La educación es, debe ser, un servicio esencial. A los maestros hay que protegerlos con el mismo celo con el que se protegen a las enfermeras, a los policías, a las empleadas de los supermercados y a todos las personas del país. Ni más ni menos. ¿Están en riesgo? El promedio de edad de los docentes al frente de grado apenas supera los treinta años. No son en principio un sector de riesgo como pueden ser los jubilados o las personas mayores de setenta años o con lesiones graves a su salud. Si esto es así, no hay ni fundamentos técnicos, ni fundamentos sociales, ni fundamentos sanitarios que justifiquen la barbaridad de dejar a los chicos sin clases invocando una seguridad absoluta que nadie en la Argentina la tiene, que nadie la tiene en el mundo, que incluso tampoco la tienen los maestros que se quedan en sus casas o mejor dicho no van a trabajar porque de hecho pocos, muy pocos están encerrados en sus casas. Reclamar riesgo cero para abrir las escuelas es un acto de cinismo, la concesión de un privilegio o una coartada para no trabajar. Nadie en la Argentina tiene riesgo cero. Pero con las precauciones del caso, todos nos arreglamos para trabajar. Menos los maestros.

 

V

 

Una lectora me reprochó que yo estaba reclamando apostolados y martirilogios inadmisibles. Lo inadmisible es ese razonamiento. Nadie pide mártires ni apóstoles. Y yo tampoco. Reclamo que cumplan con su deber. En las condiciones de máxima seguridad que el país y los tiempos que corren pueden brindar. Lo digo de una manera más directa: que trabajen como trabajan la mayoría de los argentinos.

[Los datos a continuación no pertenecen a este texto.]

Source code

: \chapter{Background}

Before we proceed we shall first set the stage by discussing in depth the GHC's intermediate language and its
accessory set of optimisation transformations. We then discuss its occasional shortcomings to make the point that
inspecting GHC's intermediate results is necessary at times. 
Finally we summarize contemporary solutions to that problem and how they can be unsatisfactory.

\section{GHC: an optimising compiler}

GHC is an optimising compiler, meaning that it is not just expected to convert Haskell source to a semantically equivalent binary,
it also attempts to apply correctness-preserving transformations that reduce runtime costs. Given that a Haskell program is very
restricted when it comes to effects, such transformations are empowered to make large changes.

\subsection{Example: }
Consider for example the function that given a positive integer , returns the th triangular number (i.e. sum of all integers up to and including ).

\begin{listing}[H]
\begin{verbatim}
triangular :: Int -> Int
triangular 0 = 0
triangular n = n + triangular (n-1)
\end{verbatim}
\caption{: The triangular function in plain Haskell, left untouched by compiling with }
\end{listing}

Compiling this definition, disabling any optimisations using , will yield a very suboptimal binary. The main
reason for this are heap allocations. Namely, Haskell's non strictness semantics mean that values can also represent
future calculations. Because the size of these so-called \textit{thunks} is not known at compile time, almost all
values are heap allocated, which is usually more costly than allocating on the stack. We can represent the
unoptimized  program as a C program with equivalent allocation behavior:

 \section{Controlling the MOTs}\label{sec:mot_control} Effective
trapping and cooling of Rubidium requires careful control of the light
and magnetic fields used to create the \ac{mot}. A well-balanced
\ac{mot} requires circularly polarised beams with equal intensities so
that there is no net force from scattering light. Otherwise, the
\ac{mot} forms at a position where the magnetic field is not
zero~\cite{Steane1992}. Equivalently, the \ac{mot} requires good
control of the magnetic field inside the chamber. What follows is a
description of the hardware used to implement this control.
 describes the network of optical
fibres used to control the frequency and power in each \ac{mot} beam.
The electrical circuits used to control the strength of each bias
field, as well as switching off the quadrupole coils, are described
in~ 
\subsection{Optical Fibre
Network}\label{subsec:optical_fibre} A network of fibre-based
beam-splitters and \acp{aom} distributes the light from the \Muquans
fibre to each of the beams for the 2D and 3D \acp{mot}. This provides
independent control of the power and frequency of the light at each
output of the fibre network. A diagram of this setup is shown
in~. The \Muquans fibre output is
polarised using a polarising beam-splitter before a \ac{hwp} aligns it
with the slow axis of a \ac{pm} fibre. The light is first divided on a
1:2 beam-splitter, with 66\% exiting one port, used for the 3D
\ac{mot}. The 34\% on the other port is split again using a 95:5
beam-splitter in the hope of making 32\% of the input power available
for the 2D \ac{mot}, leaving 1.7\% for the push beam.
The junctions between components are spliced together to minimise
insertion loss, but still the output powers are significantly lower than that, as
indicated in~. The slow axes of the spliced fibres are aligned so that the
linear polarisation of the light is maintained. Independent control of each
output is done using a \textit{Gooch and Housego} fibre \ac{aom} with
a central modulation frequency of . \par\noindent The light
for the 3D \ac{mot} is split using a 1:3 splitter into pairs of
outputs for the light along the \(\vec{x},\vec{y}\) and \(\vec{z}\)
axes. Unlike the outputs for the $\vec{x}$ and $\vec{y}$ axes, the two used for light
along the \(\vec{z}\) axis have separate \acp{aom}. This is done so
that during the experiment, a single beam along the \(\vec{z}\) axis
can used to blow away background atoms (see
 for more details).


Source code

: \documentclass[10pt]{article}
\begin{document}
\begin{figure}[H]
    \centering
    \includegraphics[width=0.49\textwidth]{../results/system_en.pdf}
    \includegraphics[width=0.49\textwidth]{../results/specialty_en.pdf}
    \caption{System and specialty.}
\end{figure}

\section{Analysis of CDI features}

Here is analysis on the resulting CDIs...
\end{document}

Dicho esto agrego algo más: el magisterio reclama un mínimo de vocación, de compromiso con los chicos. Es un compromiso similar al que se les exige a las enfermeras, por ejemplo. No es lo mismo trajinar con expedientes, con bulones y tornillos, o con vacas y gallinas, que trajinar con la educación de los niños o la salud de la gente. Son profesiones que reclaman vocación y sensibilidad. Esa vocación y esa sensibilidad es la que los sindicalistas docentes se han dedicado a amasijar todos los días. Hace un siglo y medio Juana Manso lo expresó con palabras que no son simpáticas, no son concesivas, pero son claras porque a «la Manso» le gustaba hablar sin pelos en la lengua. Ella diferenció entre los maestros de vocación y los «conchabados», es decir, aquellos que conciben la docencia apenas como un empleo con un sueldo a fin de mes. La imputación más seria que se le debe hacer a los sindicalistas docentes es que por diferentes motivos que van del arribismo a la alienación ideológica, han decidido alentar y apoyar la cultura del conchabo. En el camino se lo fumaron en pipa a Sarmiento a Juana Manso, a Rosario Vera Peñaloza, a las hermanas Cosettini. El maestro dejó de ser un profesional, un colega para derivar en un «compañero» y «compañero» en clave populista: titular de derechos pero liberado de todo compromiso o deber. Así estamos.